Remove points falling in the sea or similar:

if(!exists("ov.sprops")){
  #mask = terra::rast("./layers1km/lcv_landmask_esacci.lc.l4_c_1km_s0..0cm_2000..2015_v1.0.tif")
  mask = terra::rast("/mnt/diskstation/data/LandGIS/layers250m/lcv_landmask_esacci.lc.l4_c_250m_s0..0cm_2000..2015_v1.0.tif")
  ov.sprops <- terra::extract(mask, terra::vect(tot_sprops.pnts))
  summary(as.factor(ov.sprops[,2]))
  if(sum(is.na(ov.sprops[,2]))>0 | sum(ov.sprops[,2]==2)>0){
    rem.lst = which(is.na(ov.sprops[,2]) | ov.sprops[,2]==2 | ov.sprops[,2]==4)
    rem.sp = tot_sprops.pnts$site_key[rem.lst]
    tot_sprops.pnts = tot_sprops.pnts[-rem.lst,]
  } else {
    rem.sp = NA
  }
}
## final number of unique spatial locations:
nrow(tot_sprops.pnts)
#> [1] 25075

6.4.0.3 Clean-up

Clean up typos and physically impossible values:

for(j in c("clay_tot_psa", "sand_tot_psa", "silt_tot_psa", "wpg2", "w6clod", "w10cld", "w3cld", "w15l2")){
  tot_sprops[,j] = ifelse(tot_sprops[,j]>100|tot_sprops[,j]<0, NA, tot_sprops[,j])
}
for(j in c("ph_h2o_v","ph_kcl")){
  tot_sprops[,j] = ifelse(tot_sprops[,j]>12|tot_sprops[,j]<2, NA, tot_sprops[,j])
}
#hist(tot_sprops$db_od)
for(j in c("db")){
  tot_sprops[,j] = ifelse(tot_sprops[,j]>2.4|tot_sprops[,j]<0.05, NA, tot_sprops[,j])
}
#summary(tot_sprops$ksat_lab)
for(j in c("ksat_lab","ksat_field")){
  tot_sprops[,j] = ifelse(tot_sprops[,j] <=0, NA, tot_sprops[,j])
}
#hist(tot_sprops$oc)
for(j in c("oc_v")){
  tot_sprops[,j] = ifelse(tot_sprops[,j]>90|tot_sprops[,j]<0, NA, tot_sprops[,j])
}
tot_sprops$hzn_depth = tot_sprops$hzn_top + (tot_sprops$hzn_bot-tot_sprops$hzn_top)/2
#tot_sprops = tot_sprops[!is.na(tot_sprops$hzn_depth),]
## texture fractions check:
sum.tex.T = rowSums(tot_sprops[,c("clay_tot_psa", "silt_tot_psa", "sand_tot_psa")], na.rm = TRUE)
which(sum.tex.T<1.2 & sum.tex.T>0)
#>  [1]   9334   9979  12371  22431  22441  81311  81312  81313  93971 150217
for(i in which(sum.tex.T<1.2 & sum.tex.T>0)){
  for(j in c("clay_tot_psa", "silt_tot_psa", "sand_tot_psa")){
    tot_sprops[i,j] <- NA 
  }
}

6.4.0.4 Histogram plots

library(ggplot2)
#ggplot(tot_sprops[tot_sprops$w15l2<100,], aes(x=source_db, y=w15l2)) + geom_boxplot() + theme(axis.text.x = element_text(angle = 90, hjust = 1))
ggplot(tot_sprops[tot_sprops$w3cld<100,], aes(x=source_db, y=w3cld)) + geom_boxplot() + theme(axis.text.x = element_text(angle = 90, hjust = 1))
#> Warning: Removed 68935 rows containing non-finite values (stat_boxplot).

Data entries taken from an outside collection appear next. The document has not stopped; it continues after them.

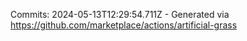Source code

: Commits: 2024-05-13T12:29:54.711Z - Generated via https://github.com/marketplace/actions/artificial-grass
<br>
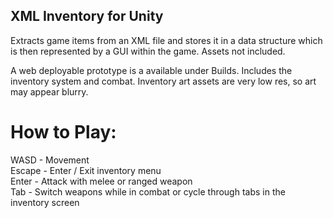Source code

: ## XML Inventory for Unity

Extracts game items from an XML file and stores it in a data structure which is then
represented by a GUI within the game. Assets not included.

A web deployable prototype is a available under Builds. 
Includes the inventory system and combat. Inventory art assets are very low res, 
so art may appear blurry.


How to Play:
======

WASD - Movement  
Escape - Enter / Exit inventory menu  
Enter - Attack with melee or ranged weapon  
Tab - Switch weapons while in combat or cycle through tabs in the inventory screen  
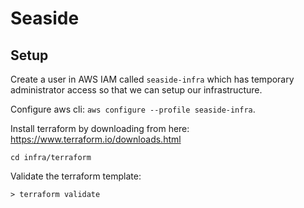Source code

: # Seaside

## Setup

Create a user in AWS IAM called `seaside-infra` which has temporary administrator access so that we can setup our infrastructure. 

Configure aws cli: `aws configure --profile seaside-infra`.

Install terraform by downloading from here: https://www.terraform.io/downloads.html

`cd infra/terraform`

Validate the terraform template:

`> terraform validate`

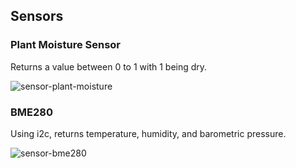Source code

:## Sensors

### Plant Moisture Sensor
Returns a value between 0 to 1 with 1 being dry.

![sensor-plant-moisture]

### BME280
Using i2c, returns temperature, humidity, and barometric pressure.

![sensor-bme280]
    
[sensor-plant-moisture]: http://www.yourduino.com/sunshop/images/products/large_366_SoilMoisture1-450.jpg
[sensor-bme280]: https://camo.githubusercontent.com/42ffcb8ff3d3625686aef1e1ed29dde44262ea145efb7f4854ce40a438c8cae7/687474703a2f2f692e65626179696d672e636f6d2f696d616765732f672f52576741414f5377492d4257494f42512f732d6c3330302e6a7067
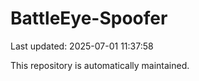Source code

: # BattleEye-Spoofer

Last updated: 2025-07-01 11:37:58

This repository is automatically maintained.

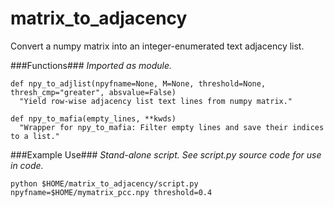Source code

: matrix_to_adjacency
===================

Convert a numpy matrix into an integer-enumerated text adjacency list.

###Functions###
_Imported as module._

    def npy_to_adjlist(npyfname=None, M=None, threshold=None, thresh_cmp="greater", absvalue=False)
      "Yield row-wise adjacency list text lines from numpy matrix."

    def npy_to_mafia(empty_lines, **kwds)
      "Wrapper for npy_to_mafia: Filter empty lines and save their indices to a list."


###Example Use###
_Stand-alone script. See script.py source code for use in code._

    python $HOME/matrix_to_adjacency/script.py npyfname=$HOME/mymatrix_pcc.npy threshold=0.4 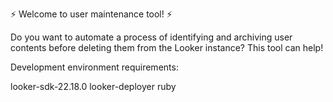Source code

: ⚡ Welcome to user maintenance tool! ⚡

Do you want to automate a process of identifying and archiving user contents before deleting them from the Looker instance? This tool can help!

Development environment requirements:

looker-sdk-22.18.0
looker-deployer
ruby
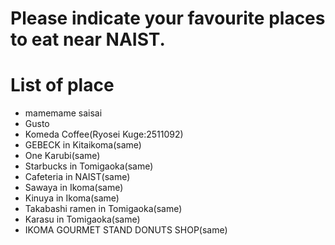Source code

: # Please indicate your favourite places to eat near NAIST.

# List of place
- mamemame saisai
- Gusto
- Komeda Coffee(Ryosei Kuge:2511092)
- GEBECK in Kitaikoma(same)
- One Karubi(same)
- Starbucks in Tomigaoka(same)
- Cafeteria in NAIST(same)
- Sawaya in Ikoma(same)
- Kinuya in Ikoma(same)
- Takabashi ramen in Tomigaoka(same)
- Karasu in Tomigaoka(same)
- IKOMA GOURMET STAND DONUTS SHOP(same)
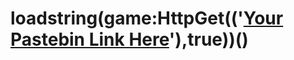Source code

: # loadstring(game:HttpGet(('[Your Pastebin Link Here](https://raw.githubusercontent.com/Teamkel01/Teamkel01-Library/main/Source)'),true))()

ggplot(tot_sprops, aes(x=source_db, y=db)) + geom_boxplot() + theme(axis.text.x = element_text(angle = 90, hjust = 1))
#> Warning: Removed 69588 rows containing non-finite values (stat_boxplot).

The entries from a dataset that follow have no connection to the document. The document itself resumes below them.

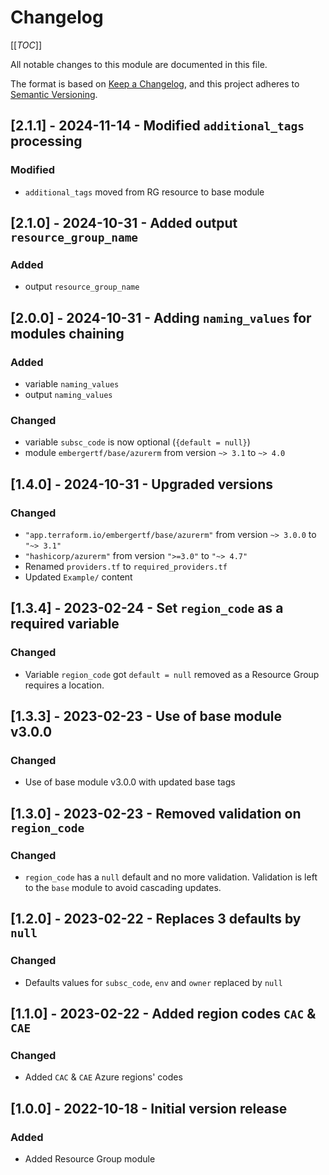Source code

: # Changelog
<!-- markdownlint-disable MD024 -->

[[_TOC_]]

All notable changes to this module are documented in this file.

The format is based on [Keep a Changelog](https://keepachangelog.com/en/1.0.0/),
and this project adheres to [Semantic Versioning](https://semver.org/spec/v2.0.0.html).

<!-- ## [Unreleased]
### Added
### Changed
### Removed -->

## [2.1.1] - 2024-11-14 - Modified `additional_tags` processing

### Modified

- `additional_tags` moved from RG resource to base module

## [2.1.0] - 2024-10-31 - Added output `resource_group_name`

### Added

- output `resource_group_name`

## [2.0.0] - 2024-10-31 - Adding `naming_values` for modules chaining

### Added

- variable `naming_values`
- output `naming_values`

### Changed

- variable `subsc_code` is now optional (`{default = null}`)
- module `embergertf/base/azurerm` from version `~> 3.1` to `~> 4.0`

## [1.4.0] - 2024-10-31 - Upgraded versions

### Changed

- `"app.terraform.io/embergertf/base/azurerm"` from version `~> 3.0.0` to `"~> 3.1"`
- `"hashicorp/azurerm"` from version `">=3.0"` to `"~> 4.7"`
- Renamed `providers.tf` to `required_providers.tf`
- Updated `Example/` content

## [1.3.4] - 2023-02-24 - Set `region_code` as a required variable

### Changed

- Variable `region_code` got `default = null` removed as a Resource Group requires a location.

## [1.3.3] - 2023-02-23 - Use of base module v3.0.0

### Changed

- Use of base module v3.0.0 with updated base tags

## [1.3.0] - 2023-02-23 - Removed validation on `region_code`

### Changed

- `region_code` has a `null` default and no more validation. Validation is left to the `base` module to avoid cascading updates.

## [1.2.0] - 2023-02-22 - Replaces 3 defaults by `null`

### Changed

- Defaults values for `subsc_code`, `env` and `owner` replaced by `null`

## [1.1.0] - 2023-02-22 - Added region codes `CAC` & `CAE`

### Changed

- Added `CAC` & `CAE` Azure regions' codes

## [1.0.0] - 2022-10-18 - Initial version release

### Added

- Added Resource Group module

ggplot(tot_sprops, aes(x=source_db, y=ph_h2o_v)) + geom_boxplot() + theme(axis.text.x = element_text(angle = 90, hjust = 1))
#> Warning: Removed 122423 rows containing non-finite values (stat_boxplot).

ggplot(tot_sprops, aes(x=source_db, y=log10(ksat_field+1))) + geom_boxplot() + theme(axis.text.x = element_text(angle = 90, hjust = 1))
#> Warning: Removed 144683 rows containing non-finite values (stat_boxplot).

ggplot(tot_sprops, aes(x=source_db, y=log1p(ksat_lab))) + geom_boxplot() + theme(axis.text.x = element_text(angle = 90, hjust = 1))
#> Warning: Removed 139595 rows containing non-finite values (stat_boxplot).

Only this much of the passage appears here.